Footfall in shopping centres rose by 0.2% from January 2019, the first month with an increase since March 2017, and only the third month in four years when footfall has risen. Footfall in high streets, however, declined by 1.8% in January, as some consumers were attracted back into shopping centres.
Springboard Marketing and Insights Director, Diane Wehrle, says: “January was the first month since March 2017, and only the third month in four years, that footfall in shopping centres rose; and whilst a rise of +0.2% is only a modest increase it brings some much needed hope for this destination type that has consistently lost shoppers for over two years. It seems that this is an early sign that the regeneration schemes long planned by owners to broaden the offer of malls to incorporate a greater experiential element, particularly in the larger malls, are working and they now better reflect consumers demands. It is likely that this is part of the reason why footfall in high streets declined by -1.8% in January, as consumers were attracted back into shopping centres, and is further illustrated by the contrast in footfall post 8pm which rose by +3% in shopping centres whilst declining by -1.3% in high streets.

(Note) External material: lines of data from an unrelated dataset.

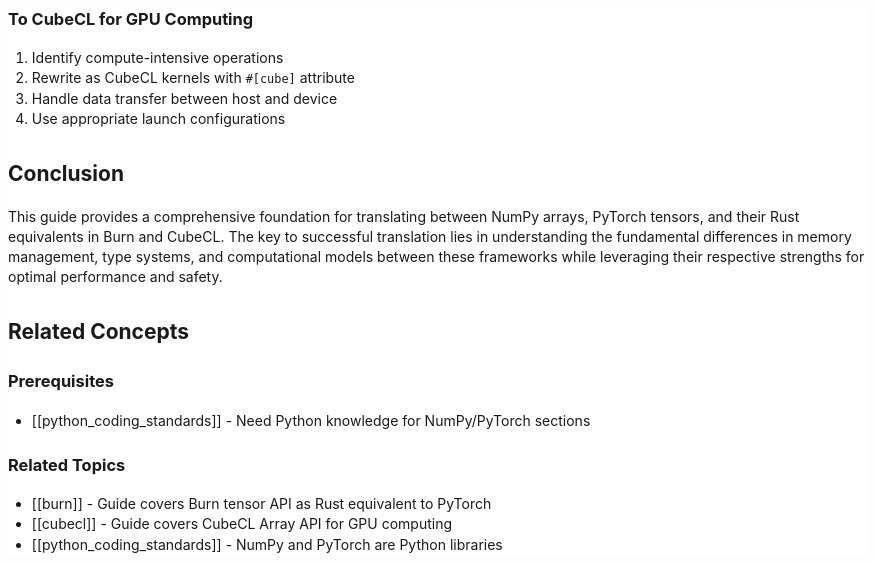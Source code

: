 ### To CubeCL for GPU Computing

1. Identify compute-intensive operations
2. Rewrite as CubeCL kernels with `#[cube]` attribute
3. Handle data transfer between host and device
4. Use appropriate launch configurations

## Conclusion

This guide provides a comprehensive foundation for translating between NumPy arrays, PyTorch tensors, and their Rust equivalents in Burn and CubeCL. The key to successful translation lies in understanding the fundamental differences in memory management, type systems, and computational models between these frameworks while leveraging their respective strengths for optimal performance and safety.

## Related Concepts

### Prerequisites
- [[python_coding_standards]] - Need Python knowledge for NumPy/PyTorch sections

### Related Topics
- [[burn]] - Guide covers Burn tensor API as Rust equivalent to PyTorch
- [[cubecl]] - Guide covers CubeCL Array API for GPU computing
- [[python_coding_standards]] - NumPy and PyTorch are Python libraries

“This result reinforces the benefit of a single ownership structure and also demonstrates the realisation that the old format of 100% retail is no longer relevant. Whilst the gestation period for shopping centre investment may be a long one, once the chess pieces are finally in place a single owner is often more readily able deliver meaningful change than a high street, which can be weighed down by a multiplicity of owners all of whom have varying objectives and aspirations for their particular asset. The path of enhancement of shopping centres has only just begun, but the shift in the proposition of some malls alongside the reduction in supply, taking out malls that are simply not fit for future purpose, will bode well for those that remain. The issue moving forward will be the cumulative impact of this, together with the functionality of retail parks, on high streets.”